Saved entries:
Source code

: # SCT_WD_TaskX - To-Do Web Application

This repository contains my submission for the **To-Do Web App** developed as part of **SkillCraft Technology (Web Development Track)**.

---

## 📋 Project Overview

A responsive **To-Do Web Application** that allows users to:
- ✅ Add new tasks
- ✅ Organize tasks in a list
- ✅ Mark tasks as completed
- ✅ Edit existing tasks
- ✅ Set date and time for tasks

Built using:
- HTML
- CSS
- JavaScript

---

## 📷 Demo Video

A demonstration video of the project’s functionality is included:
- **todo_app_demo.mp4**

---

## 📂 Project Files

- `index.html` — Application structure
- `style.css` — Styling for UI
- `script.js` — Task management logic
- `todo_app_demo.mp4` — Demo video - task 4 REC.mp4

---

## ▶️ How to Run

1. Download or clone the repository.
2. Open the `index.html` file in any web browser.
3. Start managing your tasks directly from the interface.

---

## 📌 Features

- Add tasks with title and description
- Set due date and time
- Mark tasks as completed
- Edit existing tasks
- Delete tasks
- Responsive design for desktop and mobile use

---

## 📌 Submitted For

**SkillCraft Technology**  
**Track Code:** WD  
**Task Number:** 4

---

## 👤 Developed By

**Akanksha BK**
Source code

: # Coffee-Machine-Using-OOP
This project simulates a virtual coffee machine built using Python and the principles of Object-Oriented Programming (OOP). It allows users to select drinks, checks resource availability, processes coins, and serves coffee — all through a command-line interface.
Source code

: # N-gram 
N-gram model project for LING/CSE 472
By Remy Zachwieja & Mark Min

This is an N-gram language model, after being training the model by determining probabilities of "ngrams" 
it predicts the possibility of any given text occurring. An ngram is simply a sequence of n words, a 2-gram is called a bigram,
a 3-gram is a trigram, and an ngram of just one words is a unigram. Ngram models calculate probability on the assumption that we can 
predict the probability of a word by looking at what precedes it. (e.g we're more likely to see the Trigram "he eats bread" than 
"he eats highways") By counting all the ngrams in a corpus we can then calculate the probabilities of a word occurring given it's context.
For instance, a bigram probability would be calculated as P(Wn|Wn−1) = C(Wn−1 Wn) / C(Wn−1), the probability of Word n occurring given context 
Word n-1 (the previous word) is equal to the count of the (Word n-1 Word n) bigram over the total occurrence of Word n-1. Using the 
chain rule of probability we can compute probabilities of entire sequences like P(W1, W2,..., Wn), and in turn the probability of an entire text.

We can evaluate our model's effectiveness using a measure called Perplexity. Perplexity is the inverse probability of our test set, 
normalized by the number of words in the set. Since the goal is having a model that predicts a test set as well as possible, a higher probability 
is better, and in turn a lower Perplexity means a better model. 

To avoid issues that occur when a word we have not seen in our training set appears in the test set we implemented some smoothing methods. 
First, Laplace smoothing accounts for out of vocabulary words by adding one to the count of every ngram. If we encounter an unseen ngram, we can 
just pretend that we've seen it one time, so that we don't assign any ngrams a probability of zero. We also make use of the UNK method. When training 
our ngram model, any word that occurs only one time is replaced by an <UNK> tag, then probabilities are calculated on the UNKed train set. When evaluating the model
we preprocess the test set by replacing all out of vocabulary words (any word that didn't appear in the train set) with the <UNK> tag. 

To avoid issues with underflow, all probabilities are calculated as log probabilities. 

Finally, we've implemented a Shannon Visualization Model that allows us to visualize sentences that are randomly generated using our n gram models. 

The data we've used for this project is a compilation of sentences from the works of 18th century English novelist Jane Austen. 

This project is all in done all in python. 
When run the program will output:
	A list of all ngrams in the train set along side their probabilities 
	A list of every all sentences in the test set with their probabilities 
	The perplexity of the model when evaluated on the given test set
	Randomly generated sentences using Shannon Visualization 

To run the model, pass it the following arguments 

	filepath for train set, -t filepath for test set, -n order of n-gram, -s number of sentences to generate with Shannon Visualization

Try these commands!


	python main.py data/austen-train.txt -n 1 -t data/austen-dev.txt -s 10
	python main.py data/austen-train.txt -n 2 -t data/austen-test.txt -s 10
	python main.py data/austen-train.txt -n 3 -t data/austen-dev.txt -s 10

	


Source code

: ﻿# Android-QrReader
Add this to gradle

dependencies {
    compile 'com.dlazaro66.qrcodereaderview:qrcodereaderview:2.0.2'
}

**ABOUT THIS EXERCISE**. Lines holding the word "from": say how many there are in the data, and nothing more.

**OUTPUT OF THE EXERCISE**. 2